Il silenzio infatti sembra essere sceso sulle proteste, sulle manifestazioni e sulla repressione in atto proprio in Arabia Saudita, sul modello delle altre rivoluzioni nei paesi arabi. Ricapitoliamo alcuni fatti. All’inizio di marzo l’Arabia ha inviato una trentina di mezzi corrazzati per aiutare la repressione delle proteste nella vicina isola del Bahrain che, oltre ad ospitare il circuito del Gran premio di Formula 1, è una monarchia sunnita molto vicina a Riyad che governa con il pugno di ferro la maggioranza della popolazione sciita da sempre in tumulto. I carri armati sono ancora lì e gli scontri pure, come dimostrano le manifestazioni di questi ultimi giorni.

In marzo anche la monarchia saudita ha dovuto affrontare forse la più ampia protesta nella breve storia del regno: centinaia di persone hanno partecipato a diverse dimostrazioni tenutesi in varie zone del paese anche in quelle dove si trovano i giacimenti petroliferi. La repressione è stata immediata con l’arresto di 300 persone; in aprile si contavano già  5000 detenuti, tra i quali giornalisti ed esponenti politici di opposizione che in questi mesi stanno affrontando dei processi davvero poco garantiti.
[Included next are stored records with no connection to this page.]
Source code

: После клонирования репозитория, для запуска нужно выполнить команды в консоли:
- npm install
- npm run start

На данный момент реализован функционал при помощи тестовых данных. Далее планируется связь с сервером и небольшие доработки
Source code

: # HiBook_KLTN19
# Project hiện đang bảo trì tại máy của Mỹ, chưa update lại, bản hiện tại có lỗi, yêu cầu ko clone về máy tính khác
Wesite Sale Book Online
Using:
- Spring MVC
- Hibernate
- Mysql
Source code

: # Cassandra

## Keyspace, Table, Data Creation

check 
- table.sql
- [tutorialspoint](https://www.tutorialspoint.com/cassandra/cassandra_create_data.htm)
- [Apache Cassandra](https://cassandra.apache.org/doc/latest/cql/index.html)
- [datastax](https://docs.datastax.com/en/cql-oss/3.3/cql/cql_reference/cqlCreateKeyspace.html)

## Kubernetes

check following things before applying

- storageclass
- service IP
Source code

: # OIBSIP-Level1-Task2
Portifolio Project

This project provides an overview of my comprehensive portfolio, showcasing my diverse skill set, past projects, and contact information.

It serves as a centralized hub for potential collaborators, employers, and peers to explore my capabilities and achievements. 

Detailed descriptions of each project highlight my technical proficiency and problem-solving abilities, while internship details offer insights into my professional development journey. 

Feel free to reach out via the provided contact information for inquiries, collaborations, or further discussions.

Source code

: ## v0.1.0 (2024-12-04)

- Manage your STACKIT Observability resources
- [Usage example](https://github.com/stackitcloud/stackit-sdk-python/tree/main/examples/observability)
Fino ad oggi il regno wahhabita non è mai stato scosso da grandi manifestazioni ma con la crisi economica globale il quadro è cambiato e non bastano più i soldi del petrolio per calmare una popolazione che diventa sempre più povera. Come denunciato da Human Rights Watch e da altre Ong, in Arabia Saudita si impiegano poi immigrati provenienti principalmente dall’Indonesia o dal Bangladesh, costretti in condizioni di quasi schiavitù e poi magari, come è avvenuto di recente, condannati a pene severissime (anche a morte) per essersi ribellati ai padroni.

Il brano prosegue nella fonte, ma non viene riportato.